━━━ Input material ━━━

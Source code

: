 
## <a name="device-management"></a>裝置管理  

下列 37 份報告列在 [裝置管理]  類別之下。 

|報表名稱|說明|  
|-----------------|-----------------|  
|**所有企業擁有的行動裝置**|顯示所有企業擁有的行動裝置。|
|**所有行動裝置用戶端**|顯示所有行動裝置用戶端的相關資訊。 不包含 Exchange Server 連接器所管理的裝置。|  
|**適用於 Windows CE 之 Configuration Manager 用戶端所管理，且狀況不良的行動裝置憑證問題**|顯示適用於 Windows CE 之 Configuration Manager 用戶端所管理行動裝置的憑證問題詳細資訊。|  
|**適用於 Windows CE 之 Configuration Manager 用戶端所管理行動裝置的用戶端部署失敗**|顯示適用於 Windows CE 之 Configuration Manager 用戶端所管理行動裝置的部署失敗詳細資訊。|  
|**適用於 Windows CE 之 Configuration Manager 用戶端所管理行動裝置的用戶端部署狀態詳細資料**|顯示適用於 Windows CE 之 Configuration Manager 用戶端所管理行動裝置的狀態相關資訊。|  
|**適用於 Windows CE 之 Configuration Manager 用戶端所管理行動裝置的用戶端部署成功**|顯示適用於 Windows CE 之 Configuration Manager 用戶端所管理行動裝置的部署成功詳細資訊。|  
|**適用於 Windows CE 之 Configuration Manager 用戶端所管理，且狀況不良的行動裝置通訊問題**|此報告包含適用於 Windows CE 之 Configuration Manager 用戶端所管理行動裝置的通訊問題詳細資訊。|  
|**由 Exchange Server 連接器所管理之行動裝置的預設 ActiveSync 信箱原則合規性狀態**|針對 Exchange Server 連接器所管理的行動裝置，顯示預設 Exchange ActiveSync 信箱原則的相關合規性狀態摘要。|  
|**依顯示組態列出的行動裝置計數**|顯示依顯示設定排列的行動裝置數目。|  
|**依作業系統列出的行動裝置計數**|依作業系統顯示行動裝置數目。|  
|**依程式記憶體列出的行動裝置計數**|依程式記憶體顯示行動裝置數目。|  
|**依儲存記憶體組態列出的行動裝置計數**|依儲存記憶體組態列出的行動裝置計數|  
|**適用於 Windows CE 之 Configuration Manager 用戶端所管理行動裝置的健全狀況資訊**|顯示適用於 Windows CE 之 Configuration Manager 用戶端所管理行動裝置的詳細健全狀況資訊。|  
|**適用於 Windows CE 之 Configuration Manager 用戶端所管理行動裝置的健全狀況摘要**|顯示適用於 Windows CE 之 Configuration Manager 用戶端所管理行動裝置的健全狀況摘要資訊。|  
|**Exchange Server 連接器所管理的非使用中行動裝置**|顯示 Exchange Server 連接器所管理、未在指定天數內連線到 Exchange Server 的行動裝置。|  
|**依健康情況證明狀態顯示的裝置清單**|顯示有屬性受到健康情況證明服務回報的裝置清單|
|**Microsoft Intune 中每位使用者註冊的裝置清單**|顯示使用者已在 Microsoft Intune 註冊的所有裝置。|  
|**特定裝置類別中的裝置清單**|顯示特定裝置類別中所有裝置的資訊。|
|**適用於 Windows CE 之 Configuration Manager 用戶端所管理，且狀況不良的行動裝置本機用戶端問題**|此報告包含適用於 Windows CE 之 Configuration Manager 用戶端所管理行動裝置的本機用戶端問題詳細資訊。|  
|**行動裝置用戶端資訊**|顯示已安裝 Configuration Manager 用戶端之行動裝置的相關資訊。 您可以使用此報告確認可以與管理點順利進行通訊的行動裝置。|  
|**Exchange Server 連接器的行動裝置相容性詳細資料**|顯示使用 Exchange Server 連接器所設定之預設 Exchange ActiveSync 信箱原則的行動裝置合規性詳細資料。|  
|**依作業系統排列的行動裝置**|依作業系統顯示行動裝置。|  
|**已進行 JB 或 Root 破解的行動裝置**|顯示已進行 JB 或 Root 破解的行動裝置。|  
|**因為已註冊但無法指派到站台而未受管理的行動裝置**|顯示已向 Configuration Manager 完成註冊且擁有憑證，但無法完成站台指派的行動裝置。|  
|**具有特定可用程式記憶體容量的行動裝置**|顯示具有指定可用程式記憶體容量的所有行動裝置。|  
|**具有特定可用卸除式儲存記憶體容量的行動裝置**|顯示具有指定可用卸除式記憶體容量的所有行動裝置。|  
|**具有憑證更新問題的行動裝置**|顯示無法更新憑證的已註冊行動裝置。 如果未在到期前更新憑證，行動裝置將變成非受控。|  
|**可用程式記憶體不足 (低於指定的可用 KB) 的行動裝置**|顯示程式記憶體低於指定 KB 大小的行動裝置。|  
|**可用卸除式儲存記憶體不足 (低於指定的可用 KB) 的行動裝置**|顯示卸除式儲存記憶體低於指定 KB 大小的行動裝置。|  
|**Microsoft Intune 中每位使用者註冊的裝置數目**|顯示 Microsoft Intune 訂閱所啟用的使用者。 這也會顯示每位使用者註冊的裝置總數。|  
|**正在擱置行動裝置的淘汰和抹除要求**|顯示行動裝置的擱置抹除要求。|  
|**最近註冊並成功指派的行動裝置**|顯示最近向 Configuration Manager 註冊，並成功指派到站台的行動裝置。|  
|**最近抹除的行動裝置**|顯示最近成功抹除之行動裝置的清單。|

━━━

**About this exercise:** The response must reproduce the whole listing exactly.

**Solution to this problem:**
Source code

: 
## <a name="device-management"></a>裝置管理  

下列 37 份報告列在 [裝置管理]  類別之下。 

|報表名稱|說明|  
|-----------------|-----------------|  
|**所有企業擁有的行動裝置**|顯示所有企業擁有的行動裝置。|
|**所有行動裝置用戶端**|顯示所有行動裝置用戶端的相關資訊。 不包含 Exchange Server 連接器所管理的裝置。|  
|**適用於 Windows CE 之 Configuration Manager 用戶端所管理，且狀況不良的行動裝置憑證問題**|顯示適用於 Windows CE 之 Configuration Manager 用戶端所管理行動裝置的憑證問題詳細資訊。|  
|**適用於 Windows CE 之 Configuration Manager 用戶端所管理行動裝置的用戶端部署失敗**|顯示適用於 Windows CE 之 Configuration Manager 用戶端所管理行動裝置的部署失敗詳細資訊。|  
|**適用於 Windows CE 之 Configuration Manager 用戶端所管理行動裝置的用戶端部署狀態詳細資料**|顯示適用於 Windows CE 之 Configuration Manager 用戶端所管理行動裝置的狀態相關資訊。|  
|**適用於 Windows CE 之 Configuration Manager 用戶端所管理行動裝置的用戶端部署成功**|顯示適用於 Windows CE 之 Configuration Manager 用戶端所管理行動裝置的部署成功詳細資訊。|  
|**適用於 Windows CE 之 Configuration Manager 用戶端所管理，且狀況不良的行動裝置通訊問題**|此報告包含適用於 Windows CE 之 Configuration Manager 用戶端所管理行動裝置的通訊問題詳細資訊。|  
|**由 Exchange Server 連接器所管理之行動裝置的預設 ActiveSync 信箱原則合規性狀態**|針對 Exchange Server 連接器所管理的行動裝置，顯示預設 Exchange ActiveSync 信箱原則的相關合規性狀態摘要。|  
|**依顯示組態列出的行動裝置計數**|顯示依顯示設定排列的行動裝置數目。|  
|**依作業系統列出的行動裝置計數**|依作業系統顯示行動裝置數目。|  
|**依程式記憶體列出的行動裝置計數**|依程式記憶體顯示行動裝置數目。|  
|**依儲存記憶體組態列出的行動裝置計數**|依儲存記憶體組態列出的行動裝置計數|  
|**適用於 Windows CE 之 Configuration Manager 用戶端所管理行動裝置的健全狀況資訊**|顯示適用於 Windows CE 之 Configuration Manager 用戶端所管理行動裝置的詳細健全狀況資訊。|  
|**適用於 Windows CE 之 Configuration Manager 用戶端所管理行動裝置的健全狀況摘要**|顯示適用於 Windows CE 之 Configuration Manager 用戶端所管理行動裝置的健全狀況摘要資訊。|  
|**Exchange Server 連接器所管理的非使用中行動裝置**|顯示 Exchange Server 連接器所管理、未在指定天數內連線到 Exchange Server 的行動裝置。|  
|**依健康情況證明狀態顯示的裝置清單**|顯示有屬性受到健康情況證明服務回報的裝置清單|
|**Microsoft Intune 中每位使用者註冊的裝置清單**|顯示使用者已在 Microsoft Intune 註冊的所有裝置。|  
|**特定裝置類別中的裝置清單**|顯示特定裝置類別中所有裝置的資訊。|
|**適用於 Windows CE 之 Configuration Manager 用戶端所管理，且狀況不良的行動裝置本機用戶端問題**|此報告包含適用於 Windows CE 之 Configuration Manager 用戶端所管理行動裝置的本機用戶端問題詳細資訊。|  
|**行動裝置用戶端資訊**|顯示已安裝 Configuration Manager 用戶端之行動裝置的相關資訊。 您可以使用此報告確認可以與管理點順利進行通訊的行動裝置。|  
|**Exchange Server 連接器的行動裝置相容性詳細資料**|顯示使用 Exchange Server 連接器所設定之預設 Exchange ActiveSync 信箱原則的行動裝置合規性詳細資料。|  
|**依作業系統排列的行動裝置**|依作業系統顯示行動裝置。|  
|**已進行 JB 或 Root 破解的行動裝置**|顯示已進行 JB 或 Root 破解的行動裝置。|  
|**因為已註冊但無法指派到站台而未受管理的行動裝置**|顯示已向 Configuration Manager 完成註冊且擁有憑證，但無法完成站台指派的行動裝置。|  
|**具有特定可用程式記憶體容量的行動裝置**|顯示具有指定可用程式記憶體容量的所有行動裝置。|  
|**具有特定可用卸除式儲存記憶體容量的行動裝置**|顯示具有指定可用卸除式記憶體容量的所有行動裝置。|  
|**具有憑證更新問題的行動裝置**|顯示無法更新憑證的已註冊行動裝置。 如果未在到期前更新憑證，行動裝置將變成非受控。|  
|**可用程式記憶體不足 (低於指定的可用 KB) 的行動裝置**|顯示程式記憶體低於指定 KB 大小的行動裝置。|  
|**可用卸除式儲存記憶體不足 (低於指定的可用 KB) 的行動裝置**|顯示卸除式儲存記憶體低於指定 KB 大小的行動裝置。|  
|**Microsoft Intune 中每位使用者註冊的裝置數目**|顯示 Microsoft Intune 訂閱所啟用的使用者。 這也會顯示每位使用者註冊的裝置總數。|  
|**正在擱置行動裝置的淘汰和抹除要求**|顯示行動裝置的擱置抹除要求。|  
|**最近註冊並成功指派的行動裝置**|顯示最近向 Configuration Manager 註冊，並成功指派到站台的行動裝置。|  
|**最近抹除的行動裝置**|顯示最近成功抹除之行動裝置的清單。|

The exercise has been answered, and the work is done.